• How to complete this task: Of the lines listed below, return exactly those that run from the line containing "- **Write and" through the line containing "- Coverage targets met", both included.
---------- Input records ----------
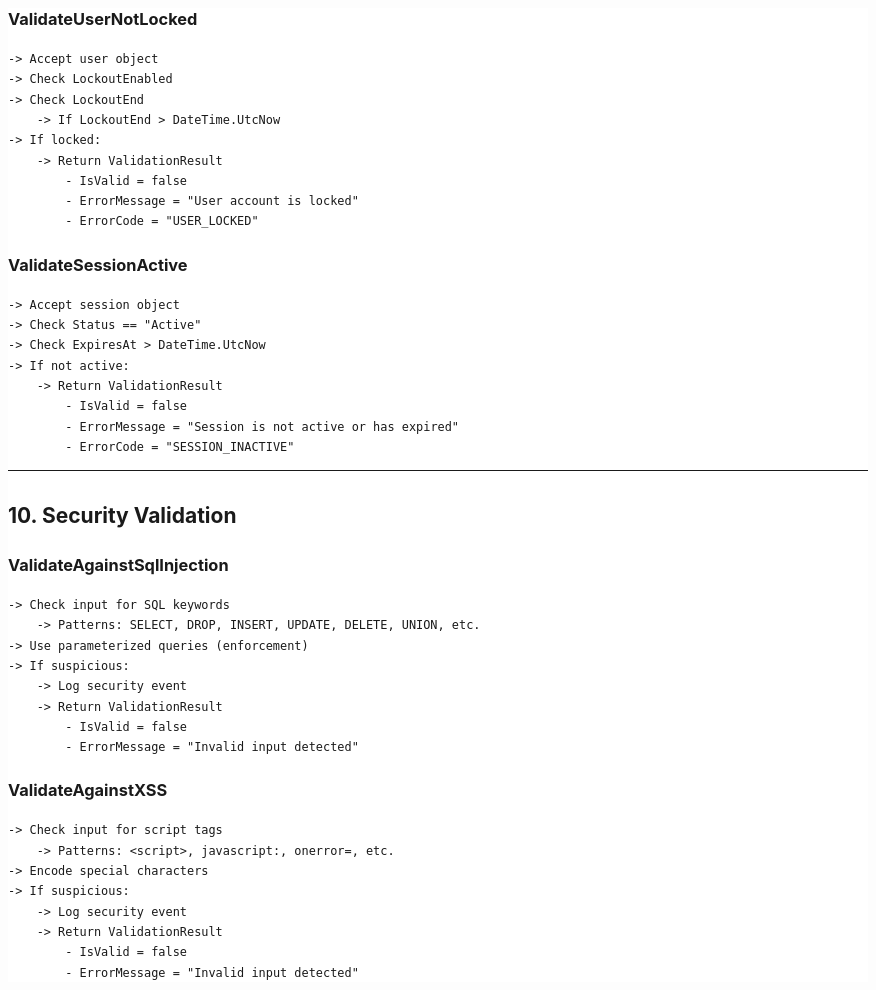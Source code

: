 ### ValidateUserNotLocked
```
-> Accept user object
-> Check LockoutEnabled
-> Check LockoutEnd
    -> If LockoutEnd > DateTime.UtcNow
-> If locked:
    -> Return ValidationResult
        - IsValid = false
        - ErrorMessage = "User account is locked"
        - ErrorCode = "USER_LOCKED"
```

### ValidateSessionActive
```
-> Accept session object
-> Check Status == "Active"
-> Check ExpiresAt > DateTime.UtcNow
-> If not active:
    -> Return ValidationResult
        - IsValid = false
        - ErrorMessage = "Session is not active or has expired"
        - ErrorCode = "SESSION_INACTIVE"
```

---

## 10. Security Validation

### ValidateAgainstSqlInjection
```
-> Check input for SQL keywords
    -> Patterns: SELECT, DROP, INSERT, UPDATE, DELETE, UNION, etc.
-> Use parameterized queries (enforcement)
-> If suspicious:
    -> Log security event
    -> Return ValidationResult
        - IsValid = false
        - ErrorMessage = "Invalid input detected"
```

### ValidateAgainstXSS
```
-> Check input for script tags
    -> Patterns: <script>, javascript:, onerror=, etc.
-> Encode special characters
-> If suspicious:
    -> Log security event
    -> Return ValidationResult
        - IsValid = false
        - ErrorMessage = "Invalid input detected"
```
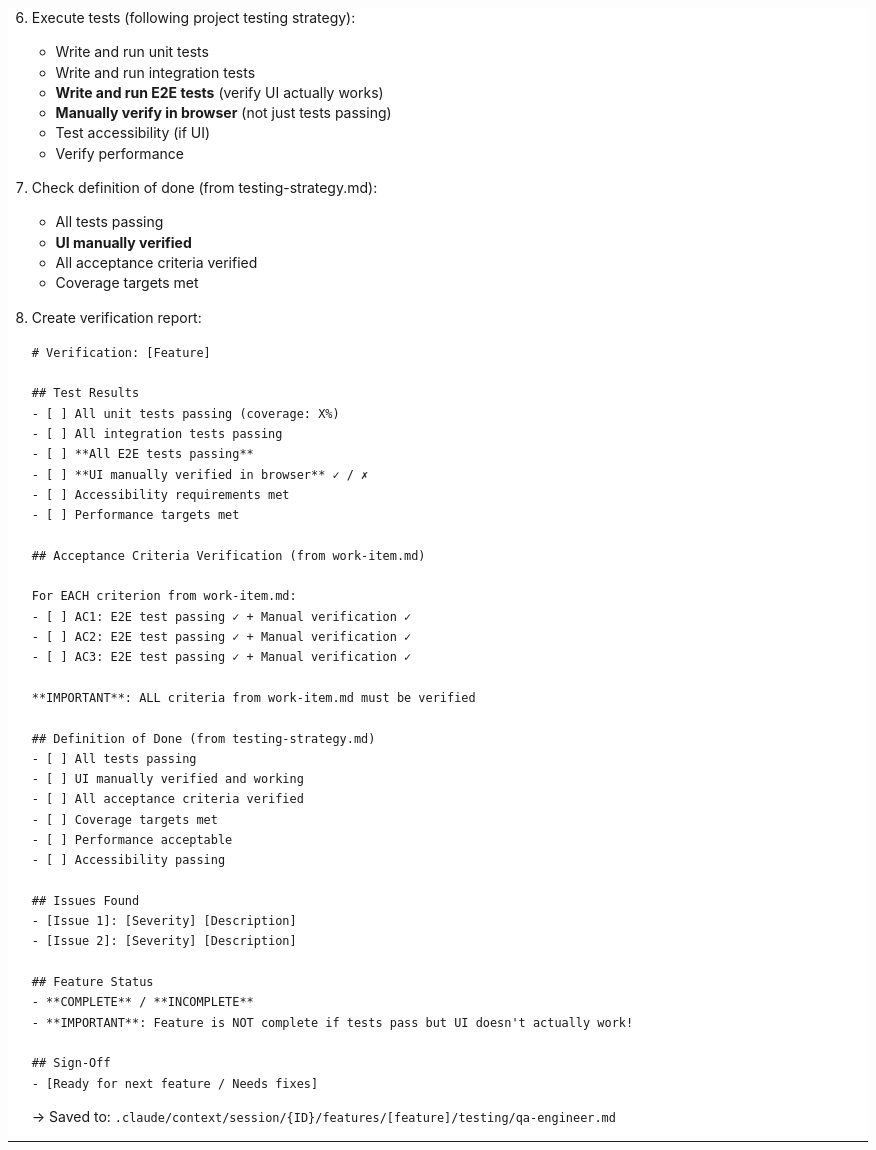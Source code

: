 6. Execute tests (following project testing strategy):
   - Write and run unit tests
   - Write and run integration tests
   - **Write and run E2E tests** (verify UI actually works)
   - **Manually verify in browser** (not just tests passing)
   - Test accessibility (if UI)
   - Verify performance

7. Check definition of done (from testing-strategy.md):
   - All tests passing
   - **UI manually verified**
   - All acceptance criteria verified
   - Coverage targets met

8. Create verification report:
   ```
   # Verification: [Feature]

   ## Test Results
   - [ ] All unit tests passing (coverage: X%)
   - [ ] All integration tests passing
   - [ ] **All E2E tests passing**
   - [ ] **UI manually verified in browser** ✓ / ✗
   - [ ] Accessibility requirements met
   - [ ] Performance targets met

   ## Acceptance Criteria Verification (from work-item.md)

   For EACH criterion from work-item.md:
   - [ ] AC1: E2E test passing ✓ + Manual verification ✓
   - [ ] AC2: E2E test passing ✓ + Manual verification ✓
   - [ ] AC3: E2E test passing ✓ + Manual verification ✓

   **IMPORTANT**: ALL criteria from work-item.md must be verified

   ## Definition of Done (from testing-strategy.md)
   - [ ] All tests passing
   - [ ] UI manually verified and working
   - [ ] All acceptance criteria verified
   - [ ] Coverage targets met
   - [ ] Performance acceptable
   - [ ] Accessibility passing

   ## Issues Found
   - [Issue 1]: [Severity] [Description]
   - [Issue 2]: [Severity] [Description]

   ## Feature Status
   - **COMPLETE** / **INCOMPLETE**
   - **IMPORTANT**: Feature is NOT complete if tests pass but UI doesn't actually work!

   ## Sign-Off
   - [Ready for next feature / Needs fixes]
   ```
   → Saved to: `.claude/context/session/{ID}/features/[feature]/testing/qa-engineer.md`

---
----------
• Response to this exercise:
   - **Write and run E2E tests** (verify UI actually works)
   - **Manually verify in browser** (not just tests passing)
   - Test accessibility (if UI)
   - Verify performance

7. Check definition of done (from testing-strategy.md):
   - All tests passing
   - **UI manually verified**
   - All acceptance criteria verified
   - Coverage targets met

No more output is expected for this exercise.